I once looked into making a new but still accessible fantasy genre. I examined the way that Tolkien had created Middle Earth. He took a lot of elements from Norse Mythology (the elves from Alfheim and the dwarves from Nidavellir, as well as the archetype of the dragon guarding a hoard of gold), sprinkled in a dash of Celtic Mythology (the goblins), and created his own addition (the hobbits). Which started me to wondering if I could do something similar with other mythos.
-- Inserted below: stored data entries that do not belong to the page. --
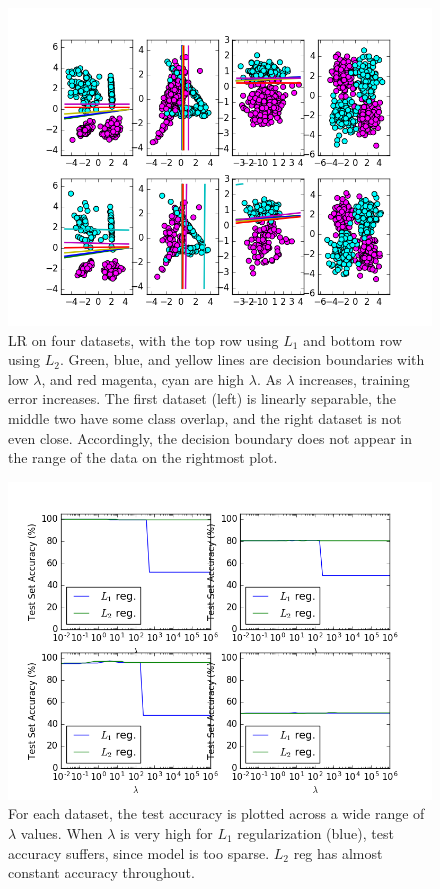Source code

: \begin{figure}
	\centering
	\includegraphics [trim=0 0 0 0, clip, angle=0, width=0.8\columnwidth,
	keepaspectratio]{figures/1_2_decisions}
	\caption{LR on four datasets, with the top row using $L_1$ and bottom row using $L_2$. Green, blue, and yellow lines are decision boundaries with low $\lambda$, and red magenta, cyan are high $\lambda$. As $\lambda$ increases, training error increases. The first dataset (left) is linearly separable, the middle two have some class overlap, and the right dataset is not even close. Accordingly, the decision boundary does not appear in the range of the data on the rightmost plot.} 
	\label{fig:1_2_decisions} 
\end{figure}

\begin{figure}
	\centering
	\includegraphics [trim=0 0 0 0, clip, angle=0, width=0.8\columnwidth,
	keepaspectratio]{figures/1_2_accuracy}
	\caption{For each dataset, the test accuracy is plotted across a wide range of $\lambda$ values. When $\lambda$ is very high for $L_1$ regularization (blue), test accuracy suffers, since model is too sparse. $L_2$ reg has almost constant accuracy throughout.} 
	\label{fig:1_2_accuracy} 
\end{figure}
My first attempt (prompted by a friend's suggestion) was Middle Eastern mythology. But after looking briefly into it, I realised that I didn't know enough about the culture or the mythology to do it any justice. Celtic mythology doesn't work well, since there aren't really any non-human races, unless you go for more recent folklore involving the fae, but that's been done (GURPS: Faerie, Dark Ages: Fae and, to a lesser extent, Changeling). Perhaps I could create something from Greek Mythology (using, for example, satyrs and centaurs), but even that would be perilously close to things like Hercules and Xena. Maybe I could work with Aztec mythology...

Also, why does it always have to be a psuedo-medieval theme? Never mind the occasionaly ham-fisted introduction of totally incompatable elements such as ninjas and samurai. Why not a fantasy world based on a Roman setting? This was touched on with the 7th Sea game, which was set in a high-seas piracy setting. But even that wasn't truly fantastical.

Anyway, I just thought this was food for thought.